According to Emkay Global's latest strategy note, the US Federal Reserve's newly minted dovishness has added another leg of rally to the bullish market, and while the impact of lower rates on earnings will be muted, the fresh development is likely to play out with higher foreign portfolio investor (FPI) flows driving the re-rating in stocks. According to preliminary data from the NSE, FPIs were net buyers of domestic shares worth Rs 3,570.07 crore on Thursday. According to NSDL data, December has seen inflows of Rs 39,260 crore, the most for any month since July.
Domestic stocks will also benefit from post-election policy stability and ongoing strength in the capex and manufacturing cycles, according to Emkay Global. It anticipates continuing gains in equities and believes technical corrections should be used to increase exposure. "The best beneficiaries of falling rates are mid-size lenders (IndusInd Bank) and IT (Infosys), while our other top picks are Hero MotoCorp, Piramal Enterprises, and Zomato (new addition)," the India-based brokerage added.
According to Emkay, the US Fed's dovish views foreshadow three rate decreases in CY24 and have dramatically shifted market sentiment.

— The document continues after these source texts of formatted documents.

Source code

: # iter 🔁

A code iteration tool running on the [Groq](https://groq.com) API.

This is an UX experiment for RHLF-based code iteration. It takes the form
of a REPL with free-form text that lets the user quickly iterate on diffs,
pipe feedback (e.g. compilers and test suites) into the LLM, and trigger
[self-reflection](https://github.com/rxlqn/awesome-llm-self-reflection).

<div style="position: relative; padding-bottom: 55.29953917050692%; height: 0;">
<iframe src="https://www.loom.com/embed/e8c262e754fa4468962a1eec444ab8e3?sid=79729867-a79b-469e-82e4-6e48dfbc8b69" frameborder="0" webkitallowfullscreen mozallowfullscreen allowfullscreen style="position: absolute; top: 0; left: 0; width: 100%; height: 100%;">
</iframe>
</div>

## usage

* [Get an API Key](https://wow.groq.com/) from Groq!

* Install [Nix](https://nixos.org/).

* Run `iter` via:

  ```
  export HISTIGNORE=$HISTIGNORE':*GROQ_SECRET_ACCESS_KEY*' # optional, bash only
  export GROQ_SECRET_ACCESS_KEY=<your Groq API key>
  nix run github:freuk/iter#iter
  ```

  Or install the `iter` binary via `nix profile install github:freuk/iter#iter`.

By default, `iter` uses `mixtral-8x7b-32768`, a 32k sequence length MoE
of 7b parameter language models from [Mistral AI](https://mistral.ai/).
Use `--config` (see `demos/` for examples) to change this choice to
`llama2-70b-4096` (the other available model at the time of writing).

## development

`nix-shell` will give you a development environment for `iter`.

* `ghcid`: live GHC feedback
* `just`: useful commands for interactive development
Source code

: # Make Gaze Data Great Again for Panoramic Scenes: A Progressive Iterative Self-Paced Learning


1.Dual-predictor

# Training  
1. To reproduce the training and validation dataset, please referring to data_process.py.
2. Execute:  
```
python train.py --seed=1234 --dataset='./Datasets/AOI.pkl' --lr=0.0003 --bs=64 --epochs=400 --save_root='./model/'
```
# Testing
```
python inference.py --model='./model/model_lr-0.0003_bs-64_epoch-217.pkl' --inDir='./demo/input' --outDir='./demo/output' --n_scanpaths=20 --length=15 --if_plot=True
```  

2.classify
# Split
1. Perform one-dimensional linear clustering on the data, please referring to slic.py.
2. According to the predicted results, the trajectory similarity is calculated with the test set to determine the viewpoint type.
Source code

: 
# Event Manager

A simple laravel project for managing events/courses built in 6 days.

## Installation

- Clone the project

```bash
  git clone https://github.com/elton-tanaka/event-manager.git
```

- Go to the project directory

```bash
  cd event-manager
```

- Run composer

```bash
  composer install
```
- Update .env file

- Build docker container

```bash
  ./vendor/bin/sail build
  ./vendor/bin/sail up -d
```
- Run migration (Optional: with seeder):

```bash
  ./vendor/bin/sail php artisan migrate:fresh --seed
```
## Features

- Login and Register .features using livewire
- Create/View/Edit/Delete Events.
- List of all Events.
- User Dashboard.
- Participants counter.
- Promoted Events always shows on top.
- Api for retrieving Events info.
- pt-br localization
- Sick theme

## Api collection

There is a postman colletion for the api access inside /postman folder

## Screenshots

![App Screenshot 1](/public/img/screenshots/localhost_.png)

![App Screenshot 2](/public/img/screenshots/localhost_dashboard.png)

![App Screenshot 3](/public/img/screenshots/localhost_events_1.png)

It anticipates that the RBI will follow suit with consecutive rate cuts. According to the domestic brokerage, the impact would be more noticeable at the short end because long bonds have not tracked policy rates on their way up.
According to Emkay, FPI flows will be high in the second half of 2023. "We see the momentum increasing as risk on trades returns." Given its size and development profile, India will remain one of the most appealing emerging markets, especially given the challenges of investing in China," it said.
According to Emkay Global, the first leg of rate-cut cycles has had mixed consequences for stocks over the last 15 years. A favorable reaction has a strike rate of 3/4, which is largely caught in the run-up to the cut. Another twist in this cycle is that we are entering the rate-cutting period on the heels of good growth. According to the report, sectoral performance around the rate cycle's peaks is likewise uneven.
"Re-rating is an obvious trigger, but it is difficult to find candidates when we apply additional filters such as earnings visibility, growth sustainability, and historical relative valuations." We narrow it down to mid-cap financials, IT, and real estate as the best bets. Aside from the immediate impact of the rate cycle, we like SMIDs and manufacturing and are cautious about consumption, with the exception of automobiles. Our top picks are IndusInd, Piramal Enterprises, and Hero MotoCorp.
"We add Infosys because we see little near-term earnings risk and valuations are reasonable in comparison to history, and Zomato because we see continued business momentum and a relatively strong play on consumption," the report added.